Dans une précédente publication le 29 juin 2017 sur la guerre asymétrique imposée à notre pays et les moyens d’y mettre fin, l’Inspecteur général de police à la retraite, Yahaya Sangaré, avait écrit que l’application de la charia par les armes est d’autant anti-démocratique que s’opposer de façon systématique à son application. Selon lui, il est temps de penser à des solutions conformes à nos moyens et nos propres valeurs comme l’écoute mutuelle, le dialogue pour se comprendre entre nous Maliens. Cela est d’autant plus nécessaire pour lui, que nous ne pouvons pas continuer à compter nos morts, jour par jour ou compter sur le soutien de la France sur une politique dont il n’a pas les moyens encore moins sur une probable force africaine, même si cela est salutaire. Trois ans plus tard, la conviction de l’inspecteur général n’a pas varié sur le sujet.
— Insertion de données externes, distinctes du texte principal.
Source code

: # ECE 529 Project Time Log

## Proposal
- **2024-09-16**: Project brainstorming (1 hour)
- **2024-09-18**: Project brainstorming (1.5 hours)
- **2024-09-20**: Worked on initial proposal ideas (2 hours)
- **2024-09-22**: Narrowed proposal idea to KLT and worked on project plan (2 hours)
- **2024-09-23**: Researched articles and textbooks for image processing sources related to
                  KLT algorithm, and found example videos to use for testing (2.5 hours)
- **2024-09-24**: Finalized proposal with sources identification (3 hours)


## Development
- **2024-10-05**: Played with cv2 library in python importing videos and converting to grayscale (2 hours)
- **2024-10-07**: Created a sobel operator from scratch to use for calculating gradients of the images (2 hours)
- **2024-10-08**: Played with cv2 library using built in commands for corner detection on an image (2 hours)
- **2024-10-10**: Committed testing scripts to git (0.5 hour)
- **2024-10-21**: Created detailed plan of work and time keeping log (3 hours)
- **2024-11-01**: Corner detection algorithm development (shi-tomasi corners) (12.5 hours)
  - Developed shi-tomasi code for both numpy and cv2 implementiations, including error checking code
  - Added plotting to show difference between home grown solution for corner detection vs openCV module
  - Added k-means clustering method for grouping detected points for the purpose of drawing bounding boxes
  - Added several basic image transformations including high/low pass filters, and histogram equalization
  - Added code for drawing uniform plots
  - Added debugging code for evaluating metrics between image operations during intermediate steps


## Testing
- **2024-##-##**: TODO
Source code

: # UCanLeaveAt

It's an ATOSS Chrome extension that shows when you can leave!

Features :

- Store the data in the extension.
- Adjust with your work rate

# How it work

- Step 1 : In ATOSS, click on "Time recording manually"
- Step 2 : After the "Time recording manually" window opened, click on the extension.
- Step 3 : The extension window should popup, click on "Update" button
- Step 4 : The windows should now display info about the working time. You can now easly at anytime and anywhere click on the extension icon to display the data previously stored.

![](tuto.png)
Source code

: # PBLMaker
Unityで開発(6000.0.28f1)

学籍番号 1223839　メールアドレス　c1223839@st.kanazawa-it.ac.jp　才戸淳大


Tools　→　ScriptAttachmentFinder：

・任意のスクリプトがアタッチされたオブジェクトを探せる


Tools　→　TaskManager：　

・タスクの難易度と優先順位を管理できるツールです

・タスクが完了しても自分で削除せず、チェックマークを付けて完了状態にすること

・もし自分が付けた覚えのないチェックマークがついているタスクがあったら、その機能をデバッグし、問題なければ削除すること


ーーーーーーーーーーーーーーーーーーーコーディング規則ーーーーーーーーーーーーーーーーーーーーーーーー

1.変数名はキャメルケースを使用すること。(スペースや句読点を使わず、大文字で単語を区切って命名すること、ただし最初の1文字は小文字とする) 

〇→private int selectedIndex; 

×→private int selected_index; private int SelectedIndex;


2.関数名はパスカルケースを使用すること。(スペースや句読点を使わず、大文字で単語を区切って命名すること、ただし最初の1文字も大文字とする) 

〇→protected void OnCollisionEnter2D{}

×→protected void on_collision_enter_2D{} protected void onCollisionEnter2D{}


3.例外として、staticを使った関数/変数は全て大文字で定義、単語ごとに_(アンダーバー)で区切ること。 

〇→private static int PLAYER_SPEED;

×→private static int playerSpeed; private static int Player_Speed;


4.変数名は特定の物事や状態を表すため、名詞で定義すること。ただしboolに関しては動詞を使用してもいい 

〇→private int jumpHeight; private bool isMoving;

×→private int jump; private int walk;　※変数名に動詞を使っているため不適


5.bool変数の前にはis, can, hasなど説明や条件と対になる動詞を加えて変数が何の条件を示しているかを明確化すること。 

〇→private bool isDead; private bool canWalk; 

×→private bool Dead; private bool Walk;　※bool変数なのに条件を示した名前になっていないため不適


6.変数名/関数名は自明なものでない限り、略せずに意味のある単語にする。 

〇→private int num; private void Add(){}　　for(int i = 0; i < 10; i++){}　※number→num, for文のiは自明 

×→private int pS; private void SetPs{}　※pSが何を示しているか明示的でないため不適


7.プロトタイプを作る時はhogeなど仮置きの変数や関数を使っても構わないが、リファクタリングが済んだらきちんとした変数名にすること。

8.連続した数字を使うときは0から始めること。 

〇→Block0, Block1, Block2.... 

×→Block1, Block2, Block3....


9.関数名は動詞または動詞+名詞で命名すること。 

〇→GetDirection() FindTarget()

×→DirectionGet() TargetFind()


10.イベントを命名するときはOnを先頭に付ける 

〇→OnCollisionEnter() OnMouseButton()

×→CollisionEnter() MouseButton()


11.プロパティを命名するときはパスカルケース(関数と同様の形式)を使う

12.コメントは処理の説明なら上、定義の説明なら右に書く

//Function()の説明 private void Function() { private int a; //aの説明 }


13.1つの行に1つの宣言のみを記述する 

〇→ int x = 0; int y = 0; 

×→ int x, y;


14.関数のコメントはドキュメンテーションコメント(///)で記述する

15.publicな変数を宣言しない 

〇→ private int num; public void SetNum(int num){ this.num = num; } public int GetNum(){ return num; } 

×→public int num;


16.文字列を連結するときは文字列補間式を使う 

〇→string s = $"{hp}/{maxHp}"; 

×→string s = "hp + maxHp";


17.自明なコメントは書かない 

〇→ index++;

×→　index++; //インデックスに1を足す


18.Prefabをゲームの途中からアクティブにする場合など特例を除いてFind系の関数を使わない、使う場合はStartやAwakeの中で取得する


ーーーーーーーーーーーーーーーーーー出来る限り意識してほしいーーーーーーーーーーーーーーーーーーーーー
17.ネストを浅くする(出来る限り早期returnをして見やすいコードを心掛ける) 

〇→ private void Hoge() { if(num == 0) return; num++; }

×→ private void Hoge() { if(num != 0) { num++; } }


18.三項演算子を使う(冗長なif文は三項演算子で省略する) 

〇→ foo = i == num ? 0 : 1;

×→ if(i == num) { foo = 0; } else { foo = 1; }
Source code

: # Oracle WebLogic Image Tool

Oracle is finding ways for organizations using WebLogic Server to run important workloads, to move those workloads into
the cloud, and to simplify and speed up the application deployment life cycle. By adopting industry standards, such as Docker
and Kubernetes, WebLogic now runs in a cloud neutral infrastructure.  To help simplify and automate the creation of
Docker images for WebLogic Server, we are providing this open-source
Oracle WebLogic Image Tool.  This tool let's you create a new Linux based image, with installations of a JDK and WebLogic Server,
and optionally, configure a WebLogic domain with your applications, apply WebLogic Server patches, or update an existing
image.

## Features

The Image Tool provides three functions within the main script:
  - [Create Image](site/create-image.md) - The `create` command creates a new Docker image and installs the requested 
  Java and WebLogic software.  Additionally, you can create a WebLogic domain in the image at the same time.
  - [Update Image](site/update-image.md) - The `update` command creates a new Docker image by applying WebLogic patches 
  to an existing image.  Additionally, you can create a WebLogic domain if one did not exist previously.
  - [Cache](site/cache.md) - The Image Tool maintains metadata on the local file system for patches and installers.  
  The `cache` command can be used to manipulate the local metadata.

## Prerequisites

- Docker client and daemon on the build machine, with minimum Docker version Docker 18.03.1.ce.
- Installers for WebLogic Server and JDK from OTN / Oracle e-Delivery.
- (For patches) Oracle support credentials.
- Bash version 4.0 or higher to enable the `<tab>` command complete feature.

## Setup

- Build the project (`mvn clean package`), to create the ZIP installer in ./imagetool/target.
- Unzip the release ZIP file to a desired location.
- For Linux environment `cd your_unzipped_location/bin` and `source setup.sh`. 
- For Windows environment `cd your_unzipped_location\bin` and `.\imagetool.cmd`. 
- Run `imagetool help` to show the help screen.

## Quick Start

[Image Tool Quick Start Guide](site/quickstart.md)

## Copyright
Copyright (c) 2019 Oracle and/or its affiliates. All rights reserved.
« Permettez-moi d’avouer que j’aurais souhaité m’être trompé pour le bonheur du peuple malien, mais hélas ! La situation d’aujourd’hui est grave et n’est ignorée de personne. Dans un traumatisme collectif, nous sommes réduits à des accusations et déductions qui n’apportent aucune solution aux problèmes posés. Nous substituons aujourd’hui la conséquence à la cause, tout en nous éloignant d’une probable solution. Pour ce qui est du rapport France-Afrique, je ne me permettrais pas d’affirmer ce que je ne peux prouver ! Mais certains faits réels me permettent de me faire une idée et une opinion sur tout ce qui s’est passé.
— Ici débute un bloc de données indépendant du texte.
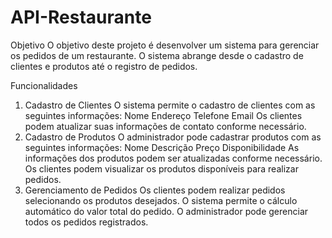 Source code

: # API-Restaurante

Objetivo
O objetivo deste projeto é desenvolver um sistema  para gerenciar os pedidos de um restaurante. O sistema abrange desde o cadastro de clientes e produtos até o registro de pedidos. 

Funcionalidades
1. Cadastro de Clientes
O sistema permite o cadastro de clientes com as seguintes informações:
Nome
Endereço
Telefone
Email
Os clientes podem atualizar suas informações de contato conforme necessário.
2. Cadastro de Produtos
O administrador pode cadastrar produtos com as seguintes informações:
Nome
Descrição
Preço
Disponibilidade
As informações dos produtos podem ser atualizadas conforme necessário.
Os clientes podem visualizar os produtos disponíveis para realizar pedidos.
3. Gerenciamento de Pedidos
Os clientes podem realizar pedidos selecionando os produtos desejados.
O sistema permite o cálculo automático do valor total do pedido.
O administrador pode gerenciar todos os pedidos registrados.
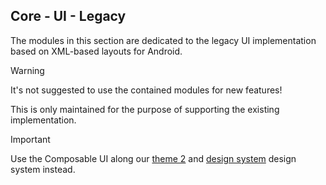 ## Core - UI - Legacy

The modules in this section are dedicated to the legacy UI implementation based on XML-based layouts for Android.

> [!WARNING]
> It's not suggested to use the contained modules for new features!
>
> This is only maintained for the purpose of supporting the existing implementation.

> [!IMPORTANT]
> Use the Composable UI along our [theme 2](../compose/theme2) and [design system](../compose/designsystem) design system instead.
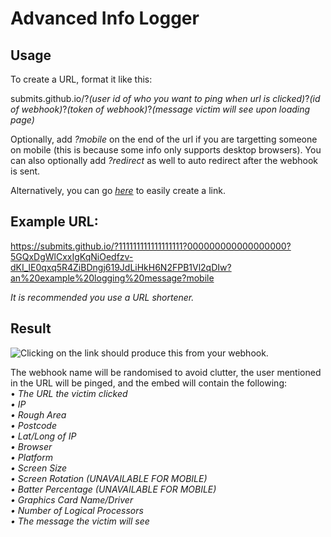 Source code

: # Advanced Info Logger

## Usage
To create a URL, format it like this:

submits.github.io/?*(user id of who you want to ping when url is clicked)*?*(id of webhook)*?*(token of webhook)*?*(message victim will see upon loading page)*

Optionally, add *?mobile* on the end of the url if you are targetting someone on mobile (this is because some info only supports desktop browsers).
You can also optionally add *?redirect* as well to auto redirect after the webhook is sent.

Alternatively, you can go *[here](https://submits.github.io/create.html)* to easily create a link.

## Example URL:
https://submits.github.io/?111111111111111111?000000000000000000?5GQxDgWlCxxIgKqNiOedfzv-dKI_lE0qxq5R4ZiBDngj619JdLiHkH6N2FPB1Vl2qDIw?an%20example%20logging%20message?mobile

*It is recommended you use a URL shortener.*

## Result

![Clicking on the link should produce this from your webhook.](https://i.imgur.com/ch3F020.png)

The webhook name will be randomised to avoid clutter, the user mentioned in the URL will be pinged, and the embed will contain the following:<br>
• *The URL the victim clicked  <br>
• IP <br>
• Rough Area  <br>
• Postcode <br>
• Lat/Long of IP <br>
• Browser <br>
• Platform <br> 
• Screen Size <br>
• Screen Rotation (UNAVAILABLE FOR MOBILE) <br>
• Batter Percentage (UNAVAILABLE FOR MOBILE) <br>
• Graphics Card Name/Driver <br>
• Number of Logical Processors <br>
• The message the victim will see <br>*
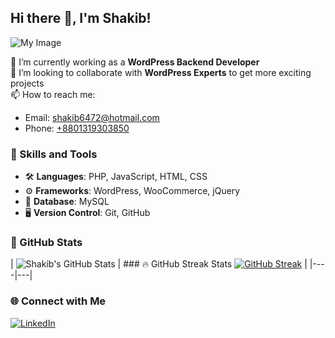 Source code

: ## Hi there 👋, I'm Shakib!  
![My Image](https://camo.githubusercontent.com/abc123def456)

🔭 I’m currently working as a **WordPress Backend Developer**  
👯 I’m looking to collaborate with **WordPress Experts** to get more exciting projects  
📫 How to reach me:  
  - Email: [shakib6472@hotmail.com](mailto:shakib6472@hotmail.com)  
  - Phone: [+8801319303850](tel:+8801319303850)

### 🌟 Skills and Tools
- 🛠 **Languages**: PHP, JavaScript, HTML, CSS
- ⚙️ **Frameworks**: WordPress, WooCommerce, jQuery
- 💾 **Database**: MySQL
- 🖥 **Version Control**: Git, GitHub

### 🚀 GitHub Stats 
| ![Shakib's GitHub Stats](https://github-readme-stats.vercel.app/api?username=shakib6472&show_icons=true&theme=radical) | ### 🔥 GitHub Streak Stats
[![GitHub Streak](https://streak-stats.demolab.com?user=shakib6472&theme=radical)](https://git.io/streak-stats) |
|----|---|


### 🌐 Connect with Me
[![LinkedIn](https://img.shields.io/badge/-LinkedIn-blue?style=flat-square&logo=linkedin)](https://www.linkedin.com/in/shakib6472s/)
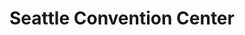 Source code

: ---
title: "Seattle Convention Center"
hashtag: seattle-convention-center
borders:
  - First Hill
  - Freeway Park
layout: hashtag
tags:
  - Seattle
--- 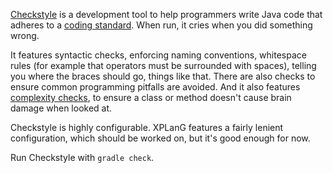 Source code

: [Checkstyle](http://checkstyle.sourceforge.net/index.html) is a development tool to help programmers write Java code that adheres to a [coding standard](https://en.wikipedia.org/wiki/Coding_conventions). When run, it cries when you did something wrong.

It features syntactic checks, enforcing naming conventions, whitespace rules (for example that operators must be surrounded with spaces), telling you where the braces should go, things like that. There are also checks to ensure common programming pitfalls are avoided. And it also features [complexity checks](https://en.wikipedia.org/wiki/Programming_complexity), to ensure a class or method doesn't cause brain damage when looked at.

Checkstyle is highly configurable. XPLanG features a fairly lenient configuration, which should be worked on, but it's good enough for now.

Run Checkstyle with `gradle check`.
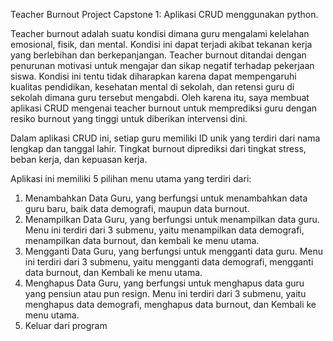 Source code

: Teacher Burnout
Project Capstone 1: Aplikasi CRUD menggunakan python.

Teacher burnout adalah suatu kondisi dimana guru mengalami kelelahan emosional, fisik, dan mental. Kondisi ini dapat terjadi akibat tekanan kerja yang berlebihan dan berkepanjangan. Teacher burnout ditandai dengan penurunan motivasi untuk mengajar dan sikap negatif terhadap pekerjaan siswa. Kondisi ini tentu tidak diharapkan karena dapat mempengaruhi kualitas pendidikan, kesehatan mental di sekolah, dan retensi guru di sekolah dimana guru tersebut mengabdi. Oleh karena itu, saya membuat aplikasi CRUD mengenai teacher burnout untuk memprediksi guru dengan resiko burnout yang tinggi untuk diberikan intervensi dini.

Dalam aplikasi CRUD ini, setiap guru memiliki ID unik yang terdiri dari nama lengkap dan tanggal lahir.
Tingkat burnout diprediksi dari tingkat stress, beban kerja, dan kepuasan kerja.

Aplikasi ini memiliki 5 pilihan menu utama yang terdiri dari:
1. Menambahkan Data Guru, yang berfungsi untuk menambahkan data guru baru, baik data demografi, maupun data burnout.
2. Menampilkan Data Guru, yang berfungsi untuk menampilkan data guru. Menu ini terdiri dari 3 submenu, yaitu menampilkan data demografi, menampilkan data burnout, dan kembali ke menu utama.
3. Mengganti Data Guru, yang berfungsi untuk mengganti data guru. Menu ini terdiri dari 3 submenu, yaitu mengganti data demografi, mengganti data burnout, dan Kembali ke menu utama.
4. Menghapus Data Guru, yang berfungsi untuk menghapus data guru yang pensiun atau pun resign. Menu ini terdiri dari 3 submenu, yaitu menghapus data demografi, menghapus data burnout, dan Kembali ke menu utama.
5. Keluar dari program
Quand j’étais étudiant en France, j’ai vu sur le plateau de TF1, un chameau avec des commentaires sur des hommes bleus, et ce avec Danielle, épouse de François Mitterrand. Bien après, j’ai su qu’un corridor a été ouvert pour Iyad Ag Ghaly après l’attaque dite « djihadiste » de Konna. A l’issue de cette attaque, l’armée malienne fut interdite d’entrer à Kidal. La France relèvera son ambassadeur au Mali, le jugeant incapable de défendre les intérêts de la France pour avoir critiqué le mariage entre le MNLA et la France. Les équipements fournis au MNLA par la France ont été mis en sécurité en Mauritanie pendant cette période de Konna.
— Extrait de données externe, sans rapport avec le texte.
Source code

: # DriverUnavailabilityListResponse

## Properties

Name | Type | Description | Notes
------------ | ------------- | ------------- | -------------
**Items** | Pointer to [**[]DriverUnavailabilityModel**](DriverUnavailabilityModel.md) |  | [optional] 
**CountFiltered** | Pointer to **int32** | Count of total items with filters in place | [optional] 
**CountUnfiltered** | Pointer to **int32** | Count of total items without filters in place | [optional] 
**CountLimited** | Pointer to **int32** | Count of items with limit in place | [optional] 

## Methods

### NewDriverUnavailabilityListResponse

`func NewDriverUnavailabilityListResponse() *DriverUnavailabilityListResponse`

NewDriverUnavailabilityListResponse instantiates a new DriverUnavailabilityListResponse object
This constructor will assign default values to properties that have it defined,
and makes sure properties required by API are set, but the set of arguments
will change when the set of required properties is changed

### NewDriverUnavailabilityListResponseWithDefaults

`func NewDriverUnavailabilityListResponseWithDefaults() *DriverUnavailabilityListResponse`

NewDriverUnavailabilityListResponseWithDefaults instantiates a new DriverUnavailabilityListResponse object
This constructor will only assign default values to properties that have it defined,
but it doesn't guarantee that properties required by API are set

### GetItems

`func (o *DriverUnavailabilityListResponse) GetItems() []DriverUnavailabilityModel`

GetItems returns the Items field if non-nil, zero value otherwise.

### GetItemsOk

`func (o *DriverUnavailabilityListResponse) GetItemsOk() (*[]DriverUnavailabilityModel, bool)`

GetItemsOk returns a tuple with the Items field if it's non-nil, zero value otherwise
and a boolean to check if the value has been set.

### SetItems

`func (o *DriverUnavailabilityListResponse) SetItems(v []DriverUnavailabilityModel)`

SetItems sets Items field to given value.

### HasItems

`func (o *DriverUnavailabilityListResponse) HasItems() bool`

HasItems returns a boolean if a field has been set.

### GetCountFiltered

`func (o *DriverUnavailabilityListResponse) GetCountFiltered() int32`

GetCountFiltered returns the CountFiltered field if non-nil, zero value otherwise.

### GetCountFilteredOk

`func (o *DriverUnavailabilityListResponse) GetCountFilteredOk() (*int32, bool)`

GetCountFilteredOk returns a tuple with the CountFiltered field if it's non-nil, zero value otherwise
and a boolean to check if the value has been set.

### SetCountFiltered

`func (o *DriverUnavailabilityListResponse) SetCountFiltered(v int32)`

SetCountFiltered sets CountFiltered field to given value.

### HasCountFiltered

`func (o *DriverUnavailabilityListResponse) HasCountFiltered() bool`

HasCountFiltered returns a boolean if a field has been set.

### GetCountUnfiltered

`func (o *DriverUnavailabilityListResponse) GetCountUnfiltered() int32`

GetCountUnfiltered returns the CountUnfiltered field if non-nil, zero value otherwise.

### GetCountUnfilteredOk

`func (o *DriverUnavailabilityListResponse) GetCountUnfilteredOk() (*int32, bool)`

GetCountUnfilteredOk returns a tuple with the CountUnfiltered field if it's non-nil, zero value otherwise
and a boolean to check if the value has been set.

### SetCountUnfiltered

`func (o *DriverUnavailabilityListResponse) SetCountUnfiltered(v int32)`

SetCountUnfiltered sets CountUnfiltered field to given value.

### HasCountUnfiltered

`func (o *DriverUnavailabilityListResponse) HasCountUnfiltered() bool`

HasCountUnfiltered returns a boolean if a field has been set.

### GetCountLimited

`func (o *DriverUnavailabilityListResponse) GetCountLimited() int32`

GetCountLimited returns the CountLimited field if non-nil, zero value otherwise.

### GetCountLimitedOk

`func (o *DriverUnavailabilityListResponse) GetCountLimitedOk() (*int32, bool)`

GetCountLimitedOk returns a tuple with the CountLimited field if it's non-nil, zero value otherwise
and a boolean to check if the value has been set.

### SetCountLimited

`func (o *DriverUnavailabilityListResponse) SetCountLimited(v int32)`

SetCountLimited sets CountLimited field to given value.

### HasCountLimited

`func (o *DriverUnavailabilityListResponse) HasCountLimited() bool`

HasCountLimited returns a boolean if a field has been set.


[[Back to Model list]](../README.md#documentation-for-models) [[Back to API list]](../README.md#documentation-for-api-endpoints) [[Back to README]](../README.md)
Si aucune réponse n’a été donnée aux décideurs maliens par rapport à toutes ces questions qu’ils étaient en droit de se poser, force est de constater la constance dans la politique française ! Des prélèvements sur les scènes de crime nous auraient permis de connaitre l’origine des munitions et la provenance des armes. La présence d’officiers maliens au sein des forces étrangères et au niveau du commandement opérationnel aurait évité certains doutes, si vraiment cela constituait un souci. Mais, malheureusement, nous n’analysons rien des scènes d’attaque, nous ne sommes présents à aucun niveau de commandement opérationnel… Pourquoi alors ?
Nos enfants meurent tous les jours et sont accusésparles djihadistes ! Au Mali, nous avons une chance énorme, celle de pouvoir échanger avec Amadou Kouffa et Iyad Ag Ghaly ! Nous ne devons pas attendre que les maîtres penseurs finissent par nous demander de négocier quand nous serons abandonnés à notre sort… Ces deux adeptes de la charia ont été pourtant très clairs avec le Mali : « Nous ne voulons pas la division du Mali, nous voulons l’application de la charia… » Amadou Kouffa a déclaré souhaiter le départ des forces étrangères afin qu’entre nous, nous puissions échanger.
Nos soldats et les forces étrangères les combattent. Vous comprendrez qu’il leur faut se défendre pour défendre leur objectif identifié, même si nous ne le comprenons pas exactement. Avec les forces étrangères, nos soldats sont tués par dizaines et la situation s’empire de plus en plus… Ce, au point que nous concluons qu’elles ne sont d’aucune protection, voire d’aucune utilité ! Alors, pourquoi attendre d’elles une solution qui, visiblement, ne sera jamais ? Certain est que quand la France fera échec dans sa politique, elle sauvera ses meubles et nous abandonnera à notre sort dans une plus dramatique situation !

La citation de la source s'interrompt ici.